= Exercise prompt =
When a line in the records contains the string "tiles", copy that line.

─── Supplied records ───

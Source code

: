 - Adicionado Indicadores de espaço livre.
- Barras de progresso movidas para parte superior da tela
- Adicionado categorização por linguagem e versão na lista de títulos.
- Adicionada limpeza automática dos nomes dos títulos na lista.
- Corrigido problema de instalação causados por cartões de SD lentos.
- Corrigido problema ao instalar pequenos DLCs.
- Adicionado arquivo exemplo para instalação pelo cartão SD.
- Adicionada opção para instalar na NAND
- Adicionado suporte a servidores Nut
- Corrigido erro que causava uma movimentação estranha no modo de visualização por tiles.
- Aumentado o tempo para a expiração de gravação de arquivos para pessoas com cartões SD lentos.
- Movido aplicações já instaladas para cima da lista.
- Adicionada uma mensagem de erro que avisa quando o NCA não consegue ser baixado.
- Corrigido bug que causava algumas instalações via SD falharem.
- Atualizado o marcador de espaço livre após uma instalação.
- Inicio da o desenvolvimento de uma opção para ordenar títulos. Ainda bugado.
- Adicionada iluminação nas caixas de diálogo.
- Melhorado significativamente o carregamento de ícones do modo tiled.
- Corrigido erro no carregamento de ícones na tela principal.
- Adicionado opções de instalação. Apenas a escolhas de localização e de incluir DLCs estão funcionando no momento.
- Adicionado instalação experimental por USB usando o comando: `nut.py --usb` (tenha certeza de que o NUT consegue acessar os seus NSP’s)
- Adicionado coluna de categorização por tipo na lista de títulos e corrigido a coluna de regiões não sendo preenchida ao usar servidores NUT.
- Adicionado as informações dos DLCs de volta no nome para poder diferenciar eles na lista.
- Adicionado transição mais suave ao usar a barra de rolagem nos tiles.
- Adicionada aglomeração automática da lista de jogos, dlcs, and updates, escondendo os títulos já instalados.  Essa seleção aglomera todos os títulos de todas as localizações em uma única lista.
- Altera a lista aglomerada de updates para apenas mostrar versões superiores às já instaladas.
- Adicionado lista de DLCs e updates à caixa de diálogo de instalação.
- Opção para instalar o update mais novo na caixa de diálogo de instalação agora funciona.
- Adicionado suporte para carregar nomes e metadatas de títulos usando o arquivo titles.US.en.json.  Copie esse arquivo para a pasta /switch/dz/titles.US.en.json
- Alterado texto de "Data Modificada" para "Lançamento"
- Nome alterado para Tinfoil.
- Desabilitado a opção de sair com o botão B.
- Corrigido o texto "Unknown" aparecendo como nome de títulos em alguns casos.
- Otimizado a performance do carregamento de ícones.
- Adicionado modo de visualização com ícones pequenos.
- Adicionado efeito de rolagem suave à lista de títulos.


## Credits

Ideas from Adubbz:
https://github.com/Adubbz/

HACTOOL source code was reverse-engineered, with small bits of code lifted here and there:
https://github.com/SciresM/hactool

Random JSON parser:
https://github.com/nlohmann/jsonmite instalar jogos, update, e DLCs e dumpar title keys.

───
─── Supplied records ───

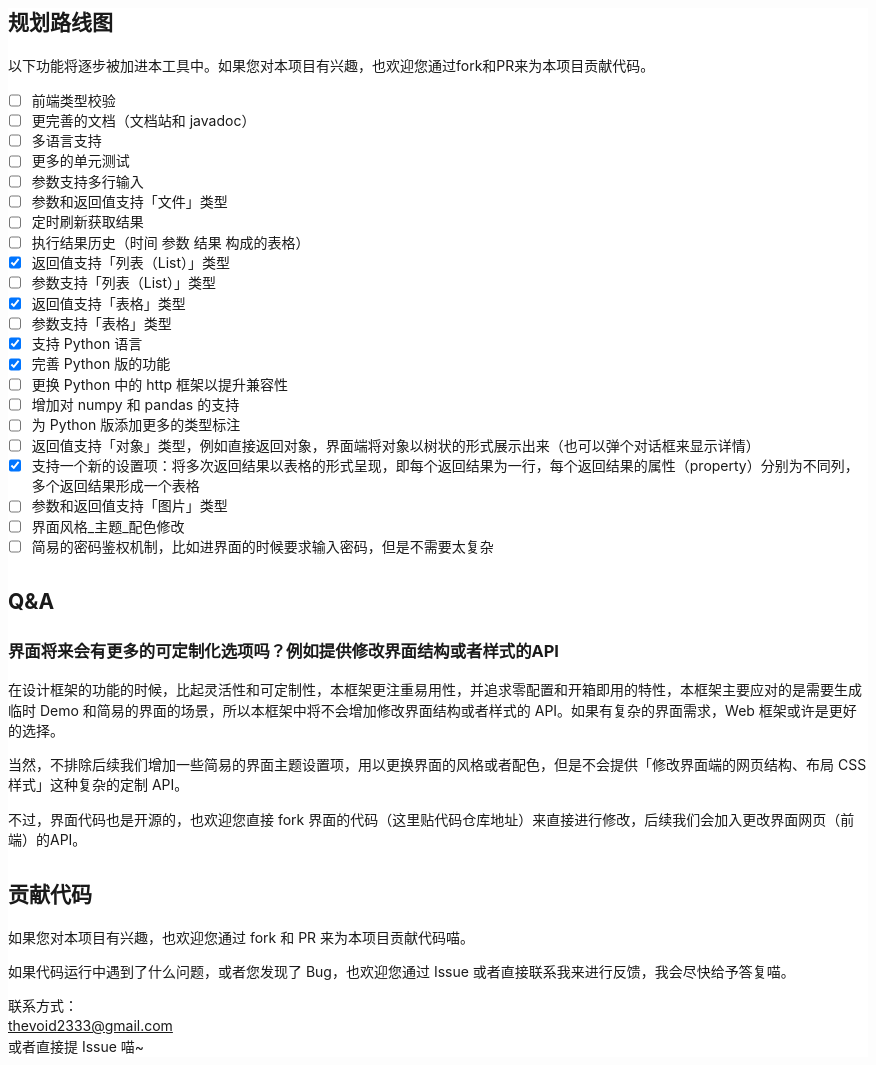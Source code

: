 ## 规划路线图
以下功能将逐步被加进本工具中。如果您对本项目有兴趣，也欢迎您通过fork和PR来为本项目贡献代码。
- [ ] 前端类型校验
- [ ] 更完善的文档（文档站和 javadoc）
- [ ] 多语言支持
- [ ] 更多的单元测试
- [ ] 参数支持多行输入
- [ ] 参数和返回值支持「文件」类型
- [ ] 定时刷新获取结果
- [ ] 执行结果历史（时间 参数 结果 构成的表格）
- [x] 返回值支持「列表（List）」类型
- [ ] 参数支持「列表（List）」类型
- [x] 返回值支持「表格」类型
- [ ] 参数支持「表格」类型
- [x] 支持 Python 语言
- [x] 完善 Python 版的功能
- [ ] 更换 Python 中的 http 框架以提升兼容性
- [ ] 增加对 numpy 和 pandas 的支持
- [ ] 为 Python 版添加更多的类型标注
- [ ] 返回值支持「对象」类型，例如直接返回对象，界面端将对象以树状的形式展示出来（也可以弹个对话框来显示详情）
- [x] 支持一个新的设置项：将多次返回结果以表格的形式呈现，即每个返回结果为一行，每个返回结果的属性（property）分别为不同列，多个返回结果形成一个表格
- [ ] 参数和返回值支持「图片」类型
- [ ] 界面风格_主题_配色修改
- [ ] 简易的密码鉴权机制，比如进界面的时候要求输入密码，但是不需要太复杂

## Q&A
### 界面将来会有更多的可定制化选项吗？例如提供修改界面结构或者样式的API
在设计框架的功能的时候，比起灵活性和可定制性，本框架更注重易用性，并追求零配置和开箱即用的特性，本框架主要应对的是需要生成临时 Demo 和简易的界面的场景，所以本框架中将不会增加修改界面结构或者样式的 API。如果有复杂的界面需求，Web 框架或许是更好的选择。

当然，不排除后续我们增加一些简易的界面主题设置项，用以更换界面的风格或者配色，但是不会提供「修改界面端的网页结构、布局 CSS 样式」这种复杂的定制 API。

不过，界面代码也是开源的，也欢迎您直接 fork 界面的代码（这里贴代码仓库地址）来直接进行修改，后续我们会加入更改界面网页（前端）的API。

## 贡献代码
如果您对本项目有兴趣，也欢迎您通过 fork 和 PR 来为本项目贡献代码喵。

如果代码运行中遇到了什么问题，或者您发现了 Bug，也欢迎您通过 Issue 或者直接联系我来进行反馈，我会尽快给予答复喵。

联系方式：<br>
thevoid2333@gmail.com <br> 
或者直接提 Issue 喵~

───

= Result below =
- Corrigido erro que causava uma movimentação estranha no modo de visualização por tiles.
- Adicionado transição mais suave ao usar a barra de rolagem nos tiles.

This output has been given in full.